Regular Autopilot is priced at $3,000 before delivery or $4,000 if purchased as an upgrade after delivery. The Full Self-Driving package will cost $5,000 before delivery or $7,000 afterward. The two versions are available on all Model S, X, and 3 vehicles sold in most regions. Other advanced safety features — like automatic emergency braking, lane departure warning, forward and side collision warning, and blind spot warnings — will continue to come standard on all Tesla models, even when customers don’t purchase Autopilot or Full Self-Driving.
The option was controversial when it was introduced with the Autopilot 2.0 hardware in 2016. At the time, Tesla said that it would release self-driving capability through over-the-air updates after validating the software and gaining regulatory approval.
But two years later, those updates hadn’t arrived and Tesla customers were starting to question their decision to spend the extra $5,000 for the option. Last October, Tesla removed the Full Self-Driving option from its website. “We just weren’t close enough I thought at that time,” Musk said. “It was creating too much confusion.”

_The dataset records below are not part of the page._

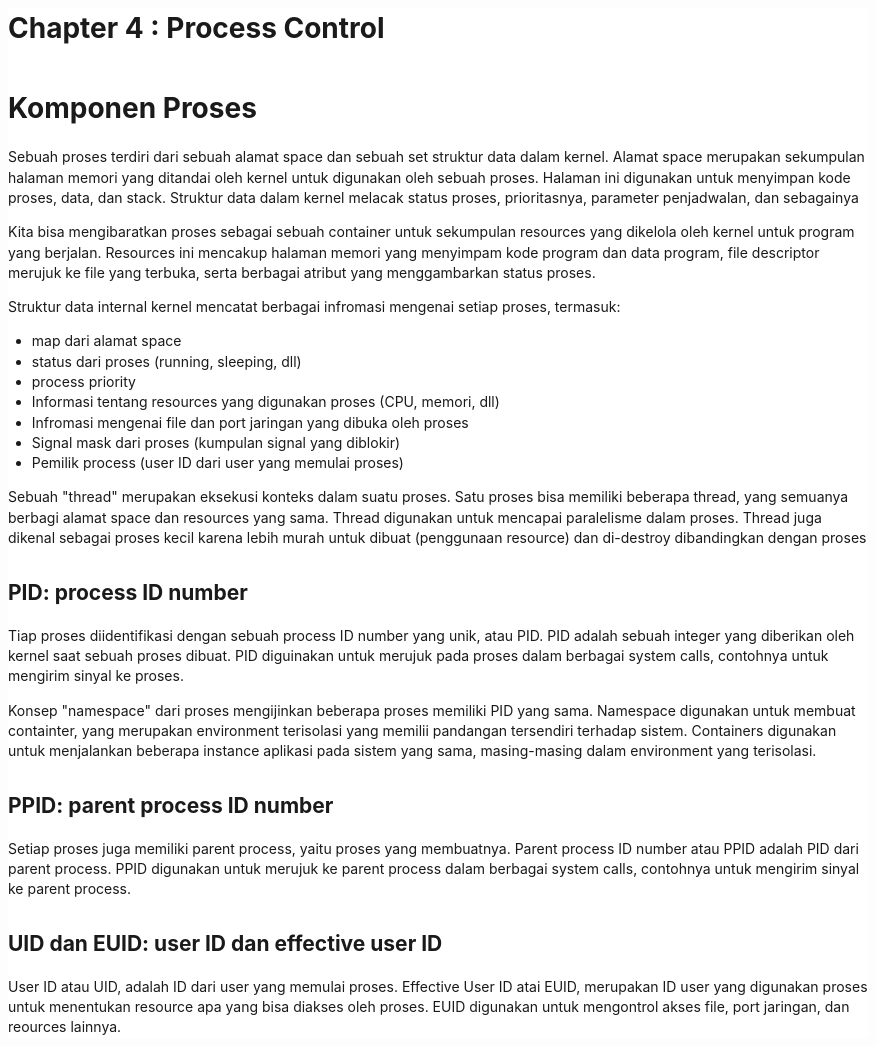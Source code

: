 # Chapter 4 : Process Control

# Komponen Proses

Sebuah proses terdiri dari sebuah alamat space dan sebuah set struktur data dalam kernel. Alamat space merupakan sekumpulan halaman memori yang ditandai oleh kernel untuk digunakan oleh sebuah proses. Halaman ini digunakan untuk menyimpan kode proses, data, dan stack. Struktur data dalam kernel melacak status proses, prioritasnya, parameter penjadwalan, dan sebagainya

Kita bisa mengibaratkan proses sebagai sebuah container untuk sekumpulan resources yang dikelola oleh kernel untuk program yang berjalan. Resources ini mencakup halaman memori yang menyimpam kode program dan data program, file descriptor merujuk ke file yang terbuka, serta berbagai atribut yang menggambarkan status proses.

Struktur data internal kernel mencatat berbagai infromasi mengenai setiap proses, termasuk:
- map dari alamat space
- status dari proses (running, sleeping, dll)
- process priority
- Informasi tentang resources yang digunakan proses (CPU, memori, dll)
- Infromasi mengenai file dan port jaringan yang dibuka oleh proses
- Signal mask dari proses (kumpulan signal yang diblokir)
- Pemilik process (user ID dari user yang memulai proses)

Sebuah "thread" merupakan eksekusi konteks dalam suatu proses. Satu proses bisa memiliki beberapa thread, yang semuanya berbagi alamat space dan resources yang sama. Thread digunakan untuk mencapai paralelisme dalam proses. Thread juga dikenal sebagai proses kecil karena lebih murah untuk dibuat (penggunaan resource) dan di-destroy dibandingkan dengan proses

## PID: process ID number

Tiap proses diidentifikasi dengan sebuah process ID number yang unik, atau PID. PID adalah sebuah integer yang diberikan oleh kernel saat sebuah proses dibuat. PID diguinakan untuk merujuk pada proses dalam berbagai system calls, contohnya untuk mengirim sinyal ke proses.

Konsep "namespace" dari proses mengijinkan beberapa proses memiliki PID yang sama. Namespace digunakan untuk membuat containter, yang merupakan environment terisolasi yang memilii pandangan tersendiri terhadap sistem. Containers digunakan untuk menjalankan beberapa instance aplikasi pada sistem yang sama, masing-masing dalam environment yang terisolasi.

## PPID: parent process ID number

Setiap proses juga memiliki parent process, yaitu proses yang membuatnya. Parent process ID number atau PPID adalah PID dari parent process. PPID digunakan untuk merujuk ke parent process dalam berbagai system calls, contohnya untuk mengirim sinyal ke parent process.

## UID dan EUID: user ID dan effective user ID

User ID atau UID, adalah ID dari user yang memulai proses. Effective User ID atai EUID, merupakan ID user yang digunakan proses untuk menentukan resource apa yang bisa diakses oleh proses. EUID digunakan untuk mengontrol akses file, port jaringan, dan reources lainnya.
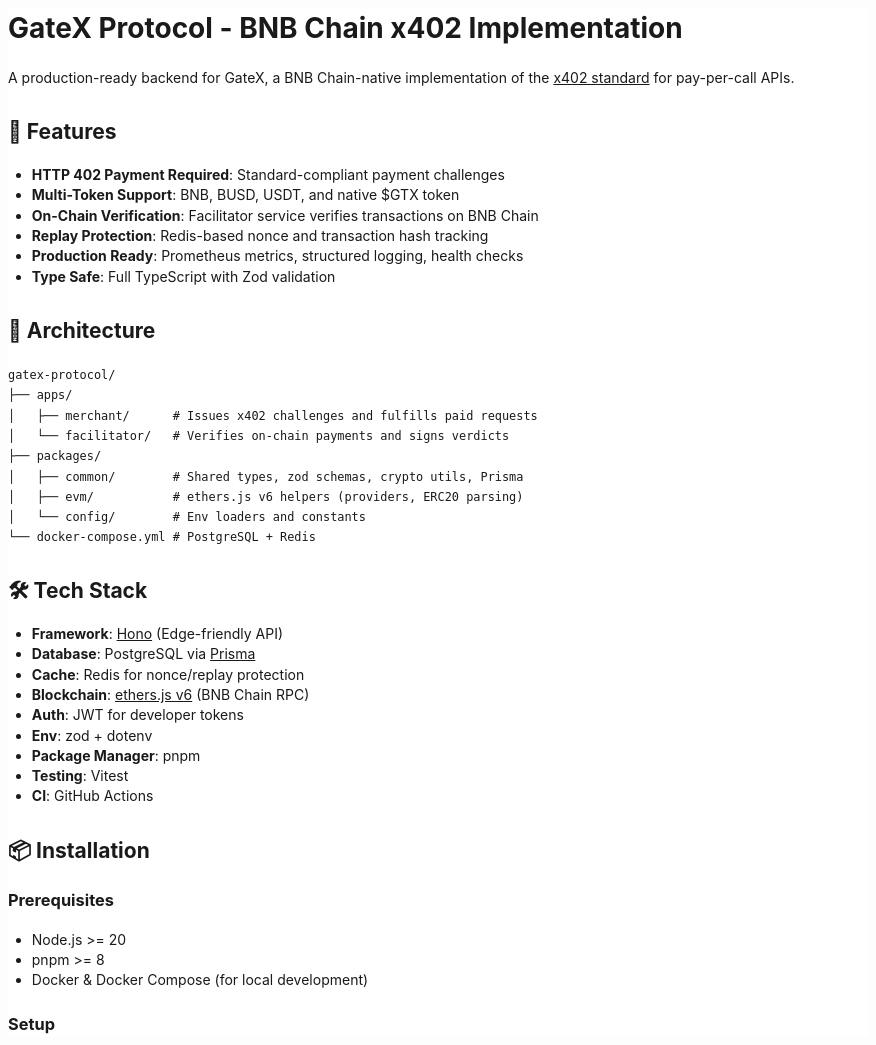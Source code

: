 # GateX Protocol - BNB Chain x402 Implementation

A production-ready backend for GateX, a BNB Chain-native implementation of the [x402 standard](https://402.fyi) for pay-per-call APIs.

## 🚀 Features

- **HTTP 402 Payment Required**: Standard-compliant payment challenges
- **Multi-Token Support**: BNB, BUSD, USDT, and native $GTX token
- **On-Chain Verification**: Facilitator service verifies transactions on BNB Chain
- **Replay Protection**: Redis-based nonce and transaction hash tracking
- **Production Ready**: Prometheus metrics, structured logging, health checks
- **Type Safe**: Full TypeScript with Zod validation

## 📁 Architecture

```
gatex-protocol/
├── apps/
│   ├── merchant/      # Issues x402 challenges and fulfills paid requests
│   └── facilitator/   # Verifies on-chain payments and signs verdicts
├── packages/
│   ├── common/        # Shared types, zod schemas, crypto utils, Prisma
│   ├── evm/           # ethers.js v6 helpers (providers, ERC20 parsing)
│   └── config/        # Env loaders and constants
└── docker-compose.yml # PostgreSQL + Redis
```

## 🛠️ Tech Stack

- **Framework**: [Hono](https://hono.dev) (Edge-friendly API)
- **Database**: PostgreSQL via [Prisma](https://www.prisma.io)
- **Cache**: Redis for nonce/replay protection
- **Blockchain**: [ethers.js v6](https://docs.ethers.org) (BNB Chain RPC)
- **Auth**: JWT for developer tokens
- **Env**: zod + dotenv
- **Package Manager**: pnpm
- **Testing**: Vitest
- **CI**: GitHub Actions

## 📦 Installation

### Prerequisites

- Node.js >= 20
- pnpm >= 8
- Docker & Docker Compose (for local development)

### Setup
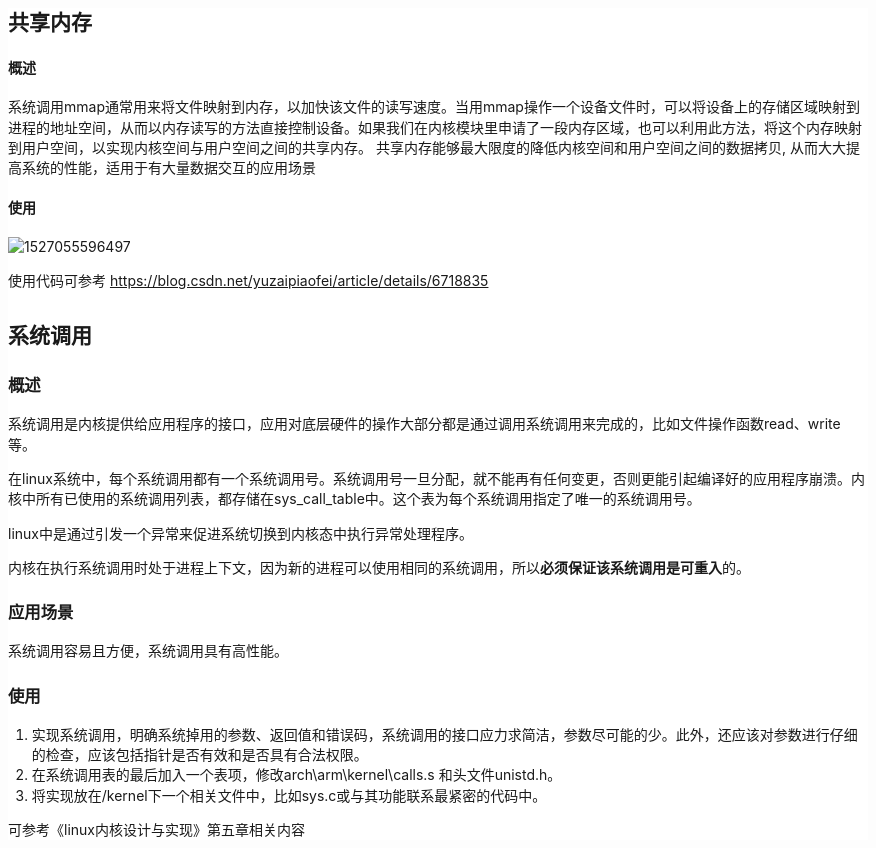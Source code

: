 ## 共享内存

#### 概述

系统调用mmap通常用来将文件映射到内存，以加快该文件的读写速度。当用mmap操作一个设备文件时，可以将设备上的存储区域映射到进程的地址空间，从而以内存读写的方法直接控制设备。如果我们在内核模块里申请了一段内存区域，也可以利用此方法，将这个内存映射到用户空间，以实现内核空间与用户空间之间的共享内存。 共享内存能够最大限度的降低内核空间和用户空间之间的数据拷贝, 从而大大提高系统的性能，适用于有大量数据交互的应用场景

#### 使用

![1527055596497](D:\笔记\Notes\image\内核和用户共享内存.png)



使用代码可参考 https://blog.csdn.net/yuzaipiaofei/article/details/6718835



## 系统调用

### 概述

系统调用是内核提供给应用程序的接口，应用对底层硬件的操作大部分都是通过调用系统调用来完成的，比如文件操作函数read、write等。

在linux系统中，每个系统调用都有一个系统调用号。系统调用号一旦分配，就不能再有任何变更，否则更能引起编译好的应用程序崩溃。内核中所有已使用的系统调用列表，都存储在sys_call_table中。这个表为每个系统调用指定了唯一的系统调用号。

linux中是通过引发一个异常来促进系统切换到内核态中执行异常处理程序。

内核在执行系统调用时处于进程上下文，因为新的进程可以使用相同的系统调用，所以**必须保证该系统调用是可重入**的。

### 应用场景

系统调用容易且方便，系统调用具有高性能。

### 使用

1. 实现系统调用，明确系统掉用的参数、返回值和错误码，系统调用的接口应力求简洁，参数尽可能的少。此外，还应该对参数进行仔细的检查，应该包括指针是否有效和是否具有合法权限。
2. 在系统调用表的最后加入一个表项，修改arch\arm\kernel\calls.s 和头文件unistd.h。
3. 将实现放在/kernel下一个相关文件中，比如sys.c或与其功能联系最紧密的代码中。

可参考《linux内核设计与实现》第五章相关内容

But apparently the confusion is now gone, thanks to the release of Navigate on Autopilot, the latest version of the software that first arrived in November of last year. Musk said he now feels more confident letting customers buy this controversially named feature. “I’m driving a development version of Autopilot right now, and it works extremely well recognizing traffic lights and stop signs,” Musk added. “It’s starting to make turns effectively in complex urban environments.”
On its website, Tesla cautions that drivers will need to constantly monitor the vehicle’s operations while using Autopilot, undercutting somewhat the promise inherent in a feature called “full self-driving.” Musk echoed that in comments to reporters.
“Now first of course that this this will need to be supervised by the drivers because it will take us billions of miles to get to the safety level where driver observation is no longer required,” he said. “And then we will need to convince regulators of this, so there are some steps along the way… But as I said before I’m certain we’ll release full self-driving this year.”
Experts are beginning to realize that the way we discuss, and how companies market, autonomy is significant, and Musk has been criticized for misleading the public in how he describes these features. Last month, AAA released a survey of major car brands that found that automakers have gone overboard in their naming conventions; forty percent of Americans think cars with Autopilot can already drive themselves.